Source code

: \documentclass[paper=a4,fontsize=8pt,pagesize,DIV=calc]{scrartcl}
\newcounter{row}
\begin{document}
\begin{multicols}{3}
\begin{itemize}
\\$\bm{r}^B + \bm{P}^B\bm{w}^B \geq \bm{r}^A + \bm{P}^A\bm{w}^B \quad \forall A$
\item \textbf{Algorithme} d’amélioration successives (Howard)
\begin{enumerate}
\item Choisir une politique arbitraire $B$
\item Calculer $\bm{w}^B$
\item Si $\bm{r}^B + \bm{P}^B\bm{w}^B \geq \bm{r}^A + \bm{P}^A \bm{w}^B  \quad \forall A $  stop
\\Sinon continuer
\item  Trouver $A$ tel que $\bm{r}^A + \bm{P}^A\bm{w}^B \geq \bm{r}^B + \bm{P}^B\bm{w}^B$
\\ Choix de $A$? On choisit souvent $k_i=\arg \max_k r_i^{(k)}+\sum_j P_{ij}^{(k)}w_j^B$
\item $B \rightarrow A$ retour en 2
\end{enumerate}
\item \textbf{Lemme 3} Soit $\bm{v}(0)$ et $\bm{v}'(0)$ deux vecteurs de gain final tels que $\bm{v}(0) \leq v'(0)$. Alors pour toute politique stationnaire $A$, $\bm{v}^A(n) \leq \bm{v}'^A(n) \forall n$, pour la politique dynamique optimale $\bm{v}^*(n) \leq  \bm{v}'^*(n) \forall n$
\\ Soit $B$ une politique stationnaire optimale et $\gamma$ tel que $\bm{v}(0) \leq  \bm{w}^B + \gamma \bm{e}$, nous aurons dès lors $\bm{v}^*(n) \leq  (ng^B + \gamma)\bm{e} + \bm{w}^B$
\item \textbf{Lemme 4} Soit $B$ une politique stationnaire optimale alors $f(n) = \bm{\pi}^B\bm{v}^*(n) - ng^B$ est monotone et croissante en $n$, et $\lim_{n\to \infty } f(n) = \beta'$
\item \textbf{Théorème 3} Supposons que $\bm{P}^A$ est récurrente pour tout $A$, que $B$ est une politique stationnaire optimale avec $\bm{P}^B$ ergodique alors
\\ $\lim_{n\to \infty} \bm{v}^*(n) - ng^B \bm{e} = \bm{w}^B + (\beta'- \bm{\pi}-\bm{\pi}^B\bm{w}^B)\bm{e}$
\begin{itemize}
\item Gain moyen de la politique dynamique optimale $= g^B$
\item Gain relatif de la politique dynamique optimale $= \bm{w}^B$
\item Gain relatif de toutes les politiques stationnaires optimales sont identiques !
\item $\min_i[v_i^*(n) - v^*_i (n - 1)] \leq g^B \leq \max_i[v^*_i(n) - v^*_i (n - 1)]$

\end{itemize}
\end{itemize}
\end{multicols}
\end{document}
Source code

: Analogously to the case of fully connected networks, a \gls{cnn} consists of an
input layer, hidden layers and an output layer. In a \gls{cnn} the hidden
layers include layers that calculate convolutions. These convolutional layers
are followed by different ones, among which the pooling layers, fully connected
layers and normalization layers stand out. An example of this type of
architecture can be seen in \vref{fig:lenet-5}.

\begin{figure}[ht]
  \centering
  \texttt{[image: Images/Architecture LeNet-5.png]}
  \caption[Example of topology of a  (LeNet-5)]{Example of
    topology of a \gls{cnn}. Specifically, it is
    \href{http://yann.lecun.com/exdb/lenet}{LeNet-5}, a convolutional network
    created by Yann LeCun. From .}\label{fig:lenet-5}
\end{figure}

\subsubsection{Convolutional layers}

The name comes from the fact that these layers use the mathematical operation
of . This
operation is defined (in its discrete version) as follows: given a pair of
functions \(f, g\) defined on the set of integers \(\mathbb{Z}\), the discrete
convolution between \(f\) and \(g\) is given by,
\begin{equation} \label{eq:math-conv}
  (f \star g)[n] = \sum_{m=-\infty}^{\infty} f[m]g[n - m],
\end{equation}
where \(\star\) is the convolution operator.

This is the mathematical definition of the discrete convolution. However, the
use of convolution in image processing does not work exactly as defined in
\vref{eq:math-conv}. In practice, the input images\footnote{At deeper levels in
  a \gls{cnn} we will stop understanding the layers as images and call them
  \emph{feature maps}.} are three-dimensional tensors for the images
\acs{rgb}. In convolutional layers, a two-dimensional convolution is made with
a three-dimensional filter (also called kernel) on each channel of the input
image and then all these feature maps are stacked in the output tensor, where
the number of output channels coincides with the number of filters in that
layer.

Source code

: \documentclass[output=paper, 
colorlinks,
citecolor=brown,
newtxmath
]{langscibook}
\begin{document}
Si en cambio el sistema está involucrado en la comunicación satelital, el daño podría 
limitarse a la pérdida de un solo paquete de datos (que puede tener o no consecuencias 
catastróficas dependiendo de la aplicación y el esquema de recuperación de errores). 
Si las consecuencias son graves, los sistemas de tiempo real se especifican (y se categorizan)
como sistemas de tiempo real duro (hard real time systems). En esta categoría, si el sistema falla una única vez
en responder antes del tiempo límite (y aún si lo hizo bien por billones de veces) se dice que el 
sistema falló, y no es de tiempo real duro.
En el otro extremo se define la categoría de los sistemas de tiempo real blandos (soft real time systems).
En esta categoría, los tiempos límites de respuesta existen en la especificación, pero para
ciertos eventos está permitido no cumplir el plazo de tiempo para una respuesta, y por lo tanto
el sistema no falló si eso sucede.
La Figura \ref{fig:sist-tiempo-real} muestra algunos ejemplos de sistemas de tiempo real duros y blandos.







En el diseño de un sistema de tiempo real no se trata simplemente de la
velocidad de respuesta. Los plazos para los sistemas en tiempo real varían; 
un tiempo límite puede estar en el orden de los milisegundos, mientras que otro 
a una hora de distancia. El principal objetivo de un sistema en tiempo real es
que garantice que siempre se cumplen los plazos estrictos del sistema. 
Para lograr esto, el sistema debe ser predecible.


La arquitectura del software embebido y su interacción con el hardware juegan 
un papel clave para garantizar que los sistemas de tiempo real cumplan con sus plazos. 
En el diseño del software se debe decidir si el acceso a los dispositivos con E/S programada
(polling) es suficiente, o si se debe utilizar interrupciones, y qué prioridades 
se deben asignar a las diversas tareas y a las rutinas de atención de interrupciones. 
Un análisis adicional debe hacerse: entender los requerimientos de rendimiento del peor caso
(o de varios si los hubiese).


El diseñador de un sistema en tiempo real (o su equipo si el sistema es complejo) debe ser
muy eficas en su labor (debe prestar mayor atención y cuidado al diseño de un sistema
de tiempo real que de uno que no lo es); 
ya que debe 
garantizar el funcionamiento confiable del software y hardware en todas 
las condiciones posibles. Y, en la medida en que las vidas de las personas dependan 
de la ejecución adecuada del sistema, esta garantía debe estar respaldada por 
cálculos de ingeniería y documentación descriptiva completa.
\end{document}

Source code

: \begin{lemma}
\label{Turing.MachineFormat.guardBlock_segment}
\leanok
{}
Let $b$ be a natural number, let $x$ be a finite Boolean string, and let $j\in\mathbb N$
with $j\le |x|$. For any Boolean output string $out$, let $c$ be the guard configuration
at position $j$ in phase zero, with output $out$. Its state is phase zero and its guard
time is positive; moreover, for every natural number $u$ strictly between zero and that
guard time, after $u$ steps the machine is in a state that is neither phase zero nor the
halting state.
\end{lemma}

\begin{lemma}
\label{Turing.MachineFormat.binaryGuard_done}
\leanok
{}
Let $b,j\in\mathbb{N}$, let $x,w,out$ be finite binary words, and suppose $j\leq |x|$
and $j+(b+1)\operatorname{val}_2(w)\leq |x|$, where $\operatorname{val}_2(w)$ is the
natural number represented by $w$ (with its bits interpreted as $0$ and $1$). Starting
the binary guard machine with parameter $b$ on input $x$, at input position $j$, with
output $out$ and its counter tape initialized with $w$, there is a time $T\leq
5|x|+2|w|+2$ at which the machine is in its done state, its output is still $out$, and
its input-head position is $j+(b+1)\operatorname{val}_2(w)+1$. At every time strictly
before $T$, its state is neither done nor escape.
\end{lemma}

WORK INSTRUCTIONS
What you give back must match the material exactly, beginning with its first line and ending with the line holding "relatif de la".

SOLUTION
Source code

: \documentclass[paper=a4,fontsize=8pt,pagesize,DIV=calc]{scrartcl}
\newcounter{row}
\begin{document}
\begin{multicols}{3}
\begin{itemize}
\\$\bm{r}^B + \bm{P}^B\bm{w}^B \geq \bm{r}^A + \bm{P}^A\bm{w}^B \quad \forall A$
\item \textbf{Algorithme} d’amélioration successives (Howard)
\begin{enumerate}
\item Choisir une politique arbitraire $B$
\item Calculer $\bm{w}^B$
\item Si $\bm{r}^B + \bm{P}^B\bm{w}^B \geq \bm{r}^A + \bm{P}^A \bm{w}^B  \quad \forall A $  stop
\\Sinon continuer
\item  Trouver $A$ tel que $\bm{r}^A + \bm{P}^A\bm{w}^B \geq \bm{r}^B + \bm{P}^B\bm{w}^B$
\\ Choix de $A$? On choisit souvent $k_i=\arg \max_k r_i^{(k)}+\sum_j P_{ij}^{(k)}w_j^B$
\item $B \rightarrow A$ retour en 2
\end{enumerate}
\item \textbf{Lemme 3} Soit $\bm{v}(0)$ et $\bm{v}'(0)$ deux vecteurs de gain final tels que $\bm{v}(0) \leq v'(0)$. Alors pour toute politique stationnaire $A$, $\bm{v}^A(n) \leq \bm{v}'^A(n) \forall n$, pour la politique dynamique optimale $\bm{v}^*(n) \leq  \bm{v}'^*(n) \forall n$
\\ Soit $B$ une politique stationnaire optimale et $\gamma$ tel que $\bm{v}(0) \leq  \bm{w}^B + \gamma \bm{e}$, nous aurons dès lors $\bm{v}^*(n) \leq  (ng^B + \gamma)\bm{e} + \bm{w}^B$
\item \textbf{Lemme 4} Soit $B$ une politique stationnaire optimale alors $f(n) = \bm{\pi}^B\bm{v}^*(n) - ng^B$ est monotone et croissante en $n$, et $\lim_{n\to \infty } f(n) = \beta'$
\item \textbf{Théorème 3} Supposons que $\bm{P}^A$ est récurrente pour tout $A$, que $B$ est une politique stationnaire optimale avec $\bm{P}^B$ ergodique alors
\\ $\lim_{n\to \infty} \bm{v}^*(n) - ng^B \bm{e} = \bm{w}^B + (\beta'- \bm{\pi}-\bm{\pi}^B\bm{w}^B)\bm{e}$
\begin{itemize}
\item Gain moyen de la politique dynamique optimale $= g^B$
\item Gain relatif de la politique dynamique optimale $= \bm{w}^B$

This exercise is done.